The Advisors' Blog

This blog features wisdom from respected compensation consultants and lawyers

January 22, 2020

TSR vs. CEO Pay: Which Grows Faster?

Liz Dunshee

There’s a lot of attention lately to the fact that CEO pay growth is outpacing the growth of “average” worker pay. Maybe if companies are moving away from “shareholder primacy,” that’s a fair thing to focus on – but if you’re looking at shareholders and their retirement accounts, there’s not a lot to complain about, at least in recent years (see this blog for data over a 40-year time period).
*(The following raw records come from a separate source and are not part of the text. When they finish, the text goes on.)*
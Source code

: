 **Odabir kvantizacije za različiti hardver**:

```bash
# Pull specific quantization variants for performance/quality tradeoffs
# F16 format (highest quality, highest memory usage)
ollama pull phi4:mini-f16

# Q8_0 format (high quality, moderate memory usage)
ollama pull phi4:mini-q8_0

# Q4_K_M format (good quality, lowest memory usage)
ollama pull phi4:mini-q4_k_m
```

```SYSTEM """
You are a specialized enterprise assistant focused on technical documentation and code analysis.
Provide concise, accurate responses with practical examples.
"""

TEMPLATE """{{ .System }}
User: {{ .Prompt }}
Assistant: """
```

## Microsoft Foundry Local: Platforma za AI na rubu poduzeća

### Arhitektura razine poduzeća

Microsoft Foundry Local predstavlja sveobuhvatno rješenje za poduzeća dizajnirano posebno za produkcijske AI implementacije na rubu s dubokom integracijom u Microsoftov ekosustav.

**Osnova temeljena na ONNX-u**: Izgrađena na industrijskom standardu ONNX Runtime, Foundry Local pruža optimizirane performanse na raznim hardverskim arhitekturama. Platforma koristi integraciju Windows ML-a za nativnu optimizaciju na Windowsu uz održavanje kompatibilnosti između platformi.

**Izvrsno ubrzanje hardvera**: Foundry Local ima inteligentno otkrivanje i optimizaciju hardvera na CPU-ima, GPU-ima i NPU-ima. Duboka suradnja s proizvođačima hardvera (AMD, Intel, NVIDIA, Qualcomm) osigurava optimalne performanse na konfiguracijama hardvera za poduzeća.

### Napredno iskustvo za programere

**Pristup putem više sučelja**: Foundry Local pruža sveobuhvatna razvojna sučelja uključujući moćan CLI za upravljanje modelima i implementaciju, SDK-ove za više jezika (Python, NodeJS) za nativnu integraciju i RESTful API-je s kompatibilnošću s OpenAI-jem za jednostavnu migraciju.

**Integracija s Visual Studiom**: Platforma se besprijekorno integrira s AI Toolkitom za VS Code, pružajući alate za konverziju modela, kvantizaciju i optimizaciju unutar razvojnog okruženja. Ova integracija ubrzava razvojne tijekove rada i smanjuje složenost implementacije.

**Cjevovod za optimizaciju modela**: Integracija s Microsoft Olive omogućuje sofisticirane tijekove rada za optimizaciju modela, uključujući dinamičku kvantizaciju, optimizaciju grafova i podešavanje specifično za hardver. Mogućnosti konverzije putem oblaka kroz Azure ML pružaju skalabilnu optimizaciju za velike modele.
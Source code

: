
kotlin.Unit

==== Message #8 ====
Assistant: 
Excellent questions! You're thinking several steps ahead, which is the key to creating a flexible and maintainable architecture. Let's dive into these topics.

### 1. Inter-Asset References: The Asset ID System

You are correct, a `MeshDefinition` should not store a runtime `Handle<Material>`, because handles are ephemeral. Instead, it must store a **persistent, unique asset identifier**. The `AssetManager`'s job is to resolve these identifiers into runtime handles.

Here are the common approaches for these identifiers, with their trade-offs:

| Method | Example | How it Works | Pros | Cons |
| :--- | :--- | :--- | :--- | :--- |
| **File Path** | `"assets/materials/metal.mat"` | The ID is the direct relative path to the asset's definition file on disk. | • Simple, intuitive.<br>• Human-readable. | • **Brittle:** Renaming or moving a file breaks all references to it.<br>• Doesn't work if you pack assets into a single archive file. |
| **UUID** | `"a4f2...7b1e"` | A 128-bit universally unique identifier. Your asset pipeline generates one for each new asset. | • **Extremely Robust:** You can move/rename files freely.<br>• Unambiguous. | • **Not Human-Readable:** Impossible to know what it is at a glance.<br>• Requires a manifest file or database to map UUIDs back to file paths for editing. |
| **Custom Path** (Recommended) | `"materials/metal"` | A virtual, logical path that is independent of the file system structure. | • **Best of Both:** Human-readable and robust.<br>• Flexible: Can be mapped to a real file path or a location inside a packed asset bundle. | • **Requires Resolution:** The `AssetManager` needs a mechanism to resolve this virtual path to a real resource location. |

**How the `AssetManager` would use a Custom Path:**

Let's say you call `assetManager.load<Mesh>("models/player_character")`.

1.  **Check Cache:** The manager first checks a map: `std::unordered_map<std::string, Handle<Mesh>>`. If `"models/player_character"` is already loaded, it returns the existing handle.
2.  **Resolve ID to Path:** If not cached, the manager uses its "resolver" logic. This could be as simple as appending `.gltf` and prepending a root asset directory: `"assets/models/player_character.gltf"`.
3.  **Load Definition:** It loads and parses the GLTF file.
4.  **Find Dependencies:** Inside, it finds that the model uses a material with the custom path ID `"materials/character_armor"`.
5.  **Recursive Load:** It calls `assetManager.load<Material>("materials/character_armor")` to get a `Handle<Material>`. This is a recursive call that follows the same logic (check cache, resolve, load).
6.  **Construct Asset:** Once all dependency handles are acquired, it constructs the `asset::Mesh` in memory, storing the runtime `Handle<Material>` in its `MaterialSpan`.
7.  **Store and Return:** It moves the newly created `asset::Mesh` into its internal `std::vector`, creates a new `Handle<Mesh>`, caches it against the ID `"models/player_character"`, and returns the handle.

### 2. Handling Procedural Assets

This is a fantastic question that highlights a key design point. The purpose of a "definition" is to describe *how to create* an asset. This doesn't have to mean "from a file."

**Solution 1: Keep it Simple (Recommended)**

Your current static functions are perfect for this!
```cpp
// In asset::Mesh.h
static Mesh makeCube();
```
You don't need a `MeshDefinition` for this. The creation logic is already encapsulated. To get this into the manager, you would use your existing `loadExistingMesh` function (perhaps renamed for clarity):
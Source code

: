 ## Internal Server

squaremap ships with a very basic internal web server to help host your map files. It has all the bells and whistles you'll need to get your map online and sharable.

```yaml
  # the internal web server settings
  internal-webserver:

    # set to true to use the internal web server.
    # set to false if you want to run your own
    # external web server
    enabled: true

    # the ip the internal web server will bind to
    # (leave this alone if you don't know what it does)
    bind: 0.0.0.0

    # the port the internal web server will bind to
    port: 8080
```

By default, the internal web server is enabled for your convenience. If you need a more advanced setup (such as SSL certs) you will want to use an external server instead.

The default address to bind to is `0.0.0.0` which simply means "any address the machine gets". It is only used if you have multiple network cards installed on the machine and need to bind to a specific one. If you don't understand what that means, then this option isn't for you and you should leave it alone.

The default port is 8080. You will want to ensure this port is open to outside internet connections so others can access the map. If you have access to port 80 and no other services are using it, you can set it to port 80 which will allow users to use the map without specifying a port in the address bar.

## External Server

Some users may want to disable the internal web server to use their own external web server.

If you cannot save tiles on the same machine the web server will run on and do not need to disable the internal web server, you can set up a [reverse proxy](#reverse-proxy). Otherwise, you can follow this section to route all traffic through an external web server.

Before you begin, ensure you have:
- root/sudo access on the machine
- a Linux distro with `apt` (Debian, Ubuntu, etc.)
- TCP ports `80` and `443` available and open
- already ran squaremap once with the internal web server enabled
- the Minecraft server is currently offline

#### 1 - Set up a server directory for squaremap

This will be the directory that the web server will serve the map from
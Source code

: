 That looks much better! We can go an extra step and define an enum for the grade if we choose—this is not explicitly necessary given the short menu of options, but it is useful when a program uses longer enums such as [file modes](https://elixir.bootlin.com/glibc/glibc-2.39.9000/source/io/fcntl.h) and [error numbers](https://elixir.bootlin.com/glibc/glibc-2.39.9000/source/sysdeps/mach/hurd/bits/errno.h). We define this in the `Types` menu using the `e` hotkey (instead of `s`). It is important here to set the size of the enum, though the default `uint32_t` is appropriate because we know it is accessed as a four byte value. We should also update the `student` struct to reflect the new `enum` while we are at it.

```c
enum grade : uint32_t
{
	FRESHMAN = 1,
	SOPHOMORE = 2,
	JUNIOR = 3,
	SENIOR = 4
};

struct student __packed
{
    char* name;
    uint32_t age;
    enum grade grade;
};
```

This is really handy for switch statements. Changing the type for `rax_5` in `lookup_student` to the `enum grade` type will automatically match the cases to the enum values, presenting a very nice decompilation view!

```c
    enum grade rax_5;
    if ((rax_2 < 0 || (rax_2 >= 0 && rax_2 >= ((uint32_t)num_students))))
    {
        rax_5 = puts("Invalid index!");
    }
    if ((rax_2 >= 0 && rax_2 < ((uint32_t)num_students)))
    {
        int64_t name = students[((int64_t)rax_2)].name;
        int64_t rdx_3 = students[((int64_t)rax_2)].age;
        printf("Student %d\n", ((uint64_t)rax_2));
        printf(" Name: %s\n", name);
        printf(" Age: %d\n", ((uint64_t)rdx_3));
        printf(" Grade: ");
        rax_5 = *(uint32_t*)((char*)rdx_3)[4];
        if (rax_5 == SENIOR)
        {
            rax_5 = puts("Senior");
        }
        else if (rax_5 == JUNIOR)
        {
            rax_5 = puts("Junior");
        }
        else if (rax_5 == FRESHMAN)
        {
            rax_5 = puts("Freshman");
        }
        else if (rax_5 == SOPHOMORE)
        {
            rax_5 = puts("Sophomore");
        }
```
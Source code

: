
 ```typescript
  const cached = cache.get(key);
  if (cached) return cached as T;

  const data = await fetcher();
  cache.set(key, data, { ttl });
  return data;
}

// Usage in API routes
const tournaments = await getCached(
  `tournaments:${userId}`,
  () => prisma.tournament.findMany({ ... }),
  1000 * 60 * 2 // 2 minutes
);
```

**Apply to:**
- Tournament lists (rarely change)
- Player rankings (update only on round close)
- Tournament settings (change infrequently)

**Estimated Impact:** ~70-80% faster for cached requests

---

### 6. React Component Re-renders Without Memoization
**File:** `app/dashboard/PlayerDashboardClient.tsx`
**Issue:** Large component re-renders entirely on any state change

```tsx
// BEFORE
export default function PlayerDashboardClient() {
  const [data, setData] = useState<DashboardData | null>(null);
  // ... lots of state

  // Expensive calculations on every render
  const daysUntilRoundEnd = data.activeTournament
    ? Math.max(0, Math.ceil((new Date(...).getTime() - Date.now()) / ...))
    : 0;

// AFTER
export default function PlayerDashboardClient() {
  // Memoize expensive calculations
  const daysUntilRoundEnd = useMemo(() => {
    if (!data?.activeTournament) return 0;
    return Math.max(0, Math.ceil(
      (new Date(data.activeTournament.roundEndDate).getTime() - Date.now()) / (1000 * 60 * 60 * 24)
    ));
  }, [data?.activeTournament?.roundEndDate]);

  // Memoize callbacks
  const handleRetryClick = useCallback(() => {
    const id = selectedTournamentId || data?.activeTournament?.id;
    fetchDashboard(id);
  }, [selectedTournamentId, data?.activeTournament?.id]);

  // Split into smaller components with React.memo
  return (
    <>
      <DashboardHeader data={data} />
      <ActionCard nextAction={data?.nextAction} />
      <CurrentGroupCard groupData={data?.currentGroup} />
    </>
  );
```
According to this “Harvard Law” blog, from 2014 to 2018:

– Median CEO pay growth (as reported in Summary Compensation Tables) was 23% for S&P 500 companies – compared to 50% growth in total shareholder return

– In the commercial banking industry, median CEO pay growth was 31% – compared to TSR growth of 40%

– In the retail industry, median CEO pay growth was 1% – compared to TSR growth of 49%

– In the computer software industry, median CEO pay growth was 59% – compared to TSR growth of 141%

The blog also offers these conclusions:

– CEO pay growth, at most public companies, is not closely correlated with TSR performance (the “pay-for-performance” rule proposed by the SEC in 2015 – SEC Release No. 34-74835 – has not yet been adopted)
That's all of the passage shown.